# Tony-  Our cop



## AZ Jim (Dec 15, 2014)

As a kid in Los Angeles we had foot patrolling policemen.  All the kids in our neighborhood knew Tony and he knew us.  He carried a nightstick and he swung it in circles as he walked our street.  When we crossed streets usually Tony was around to make sure we made it to school safely.  As a kid I always felt safe knowing Tony was nearby.  We had a call box on our corner and Tony had a key and he would open the box and call in to the station often.  Now, our officers ride in cars and are insulated from those on their beat and a whole different "climate" exists.  I know that's progress and is a result of population increases but I loved the old days..


----------



## Falcon (Dec 15, 2014)

Yep, And the call box was across the street from us.

I also remember the carbon arc street light that hung at the corner and the maintenance man would come around, lower the light, open it up and sweep out the ashes from the carbon arc.

"Them" were the good old days; no war, hardly any crime, gas was around 2 bits/gal, we could play outside until the
 street lights came on. NOW, look where we are; some +s but lots of negatives.


----------



## Pappy (Dec 15, 2014)

Break glass and pull handle was on those fire alarm boxes. A thing of the past. I can remember when the red lights only had two colors. Red and green. It wasn't long that they added the yellow.
Remember the spike steps on the telephone poles.? Anyone could climb them. As kids we use to go up a little ways.


----------



## Denise1952 (Dec 15, 2014)

Metoo AZ, in many more ways then one


----------



## Falcon (Dec 15, 2014)

I once saw a fire box.  Behind the glass was a violin.    THINK  _Nero_


----------



## 911 (Dec 16, 2014)

There are many reasons why foot patrols were stopped. I think some of the smaller communities still use them, but it would be unsuitable for state police to go on foot patrols, if for no other reason than the large amount of area that each officer is assigned to cover.


----------



## Pappy (Dec 16, 2014)

When I was a youngster, our police would have safe bike riding courses. We would ride our bikes down to the station and a policeman would inspect the bike, for safety issues, give us a few pointers.
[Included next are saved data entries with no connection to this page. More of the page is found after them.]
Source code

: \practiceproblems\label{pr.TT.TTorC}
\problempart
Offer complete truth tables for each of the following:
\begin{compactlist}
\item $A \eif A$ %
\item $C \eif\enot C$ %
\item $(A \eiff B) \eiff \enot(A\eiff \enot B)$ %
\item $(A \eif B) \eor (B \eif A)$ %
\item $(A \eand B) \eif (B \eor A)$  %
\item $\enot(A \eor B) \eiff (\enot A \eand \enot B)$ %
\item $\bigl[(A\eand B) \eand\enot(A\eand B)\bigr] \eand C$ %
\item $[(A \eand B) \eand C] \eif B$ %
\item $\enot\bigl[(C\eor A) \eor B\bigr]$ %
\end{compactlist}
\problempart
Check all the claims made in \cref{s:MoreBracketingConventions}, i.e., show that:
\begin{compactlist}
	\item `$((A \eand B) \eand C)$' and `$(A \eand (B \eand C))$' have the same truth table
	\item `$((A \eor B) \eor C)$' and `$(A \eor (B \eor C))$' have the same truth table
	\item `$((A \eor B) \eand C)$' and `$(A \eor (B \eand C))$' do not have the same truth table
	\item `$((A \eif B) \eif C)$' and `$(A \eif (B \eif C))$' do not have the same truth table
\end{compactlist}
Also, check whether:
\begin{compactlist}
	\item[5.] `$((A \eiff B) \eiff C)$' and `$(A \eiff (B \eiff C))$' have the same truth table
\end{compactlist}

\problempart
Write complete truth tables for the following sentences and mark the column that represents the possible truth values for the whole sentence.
For this we were given a small license plate to put on the back of the bike, with the promise that we would obey all bike laws.


----------



## AZ Jim (Dec 16, 2014)

911 said:


> There are many reasons why foot patrols were stopped. I think some of the smaller communities still use them, but it would be unsuitable for state police to go on foot patrols, if for no other reason than the large amount of area that each officer is assigned to cover.



There were highway patrols in the days I refer too but as you say they were in cars.  Our cop was in Los Angeles.  The reason the foot patrol stopped was a police department could respond faster to a scene and cover more ground than the beat cop walking his beat.  When I lived up in South Dakota I had a fishing buddy who was the local trooper.  He covered (alone) about 100 square miles.  He often had a 40 mile run to a call on one of the highways.  Up there YOU were usually the first responders unless you lived in a town or city.


----------



## Denise1952 (Dec 16, 2014)

I was 28, really a partier, drank and drove all the time.  Lived in a small town, everybody knew everybody, but it wasn't my hometown.  So later I realized the only people I knew were my mom, sister, my sister's family, and the rest of my bar-fly friends.  I was a 21-dealer, and was headed for destruction in a lot of ways, both with the men I was choosing, and the lifestyle.  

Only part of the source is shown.